2.1 When a TransactionalId is specified
After discovering the location of its coordinator, the next step is to retrieve the producer’s PID. This is achieved by sending an InitPidRequest to the transaction coordinator.
The TransactionalId is passed in the InitPidRequest along with the transaction timeout, and the mapping to the corresponding PID is logged in the transaction log in step 2a. This enables us to return the same PID for the TransactionalId to future instances of the producer, and hence enables recovering or aborting previously incomplete transactions.
In addition to returning the PID, the InitPidRequest performs the following tasks:
-
Bumps up the epoch of the PID, so that any previous zombie instance of the producer is fenced off and cannot move forward with its transaction.
-
Recovers (rolls forward or rolls back) any transaction left incomplete by the previous instance of the producer.
The handling of the InitPidRequest is synchronous.
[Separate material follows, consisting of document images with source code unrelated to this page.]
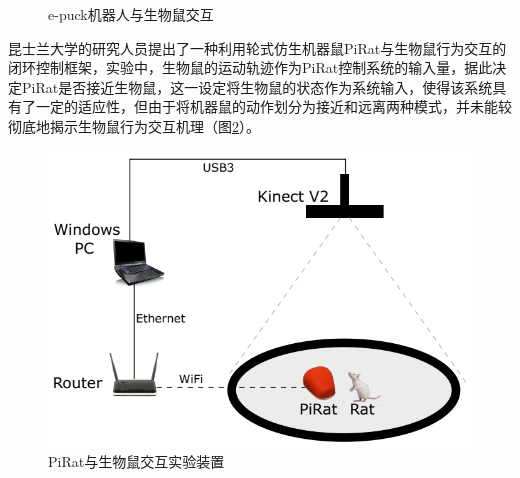 \begin{figure}[htb]
{  }
  \caption{e-puck机器人与生物鼠交互\cite{delangelortizSocialInteractionTest2016}} \label{figure_epuck}
\end{figure}

昆士兰大学的研究人员提出了一种利用轮式仿生机器鼠PiRat与生物鼠行为交互的闭环控制框架，实验中，生物鼠的运动轨迹作为PiRat控制系统的输入量，据此决定PiRat是否接近生物鼠，这一设定将生物鼠的状态作为系统输入，使得该系统具有了一定的适应性，但由于将机器鼠的动作划分为接近和远离两种模式，并未能较彻底地揭示生物鼠行为交互机理（图\ref{figure_pirat_interact}）\cite{heathPiRatAutonomousFramework2018}。
\begin{figure}[htb]
  \centering
  \includegraphics[width=0.5\linewidth]{images/ch01/piratintera.png}
  \caption{PiRat与生物鼠交互实验装置\cite{heathPiRatAutonomousFramework2018}}\label{figure_pirat_interact}
\end{figure}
Once it returns, the producer can send data and start new transactions.
2.2 When a TransactionalId is not specified
If no TransactionalId is specified in the configuration, the InitPidRequest can be sent to any broker. A fresh PID is assigned, and the producer only enjoys idempotent semantics and transactional semantics within a single session.
3. Starting a Transaction -- the beginTransaction API
The new KafkaProducer will have a beginTransaction() method which has to be called to signal the start of a new transaction. The producer records local state indicating that the transaction has begun, but the transaction won’t begin from the coordinator’s perspective until the first record is sent.
4. The consume-transform-produce loop
In this stage, the producer begins to consume-transform-produce the messages that comprise the transaction. This is a long phase and is potentially comprised of multiple requests.
4.1 AddPartitionsToTxnRequest
The producer sends this request to the transaction coordinator the first time a new TopicPartition is written to as part of a transaction. The addition of this TopicPartition to the transaction is logged by the coordinator in step 4.1a. We need this information so that we can write the commit or abort markers to each TopicPartition (see section 5.2 for details). If this is the first partition added to the transaction, the coordinator will also start the transaction timer.
4.2 ProduceRequest
The producer writes a bunch of messages to the user’s TopicPartitions through one or more ProduceRequests (fired from the send method of the producer). These requests include the PID, epoch, and sequence number as denoted in 4.2a.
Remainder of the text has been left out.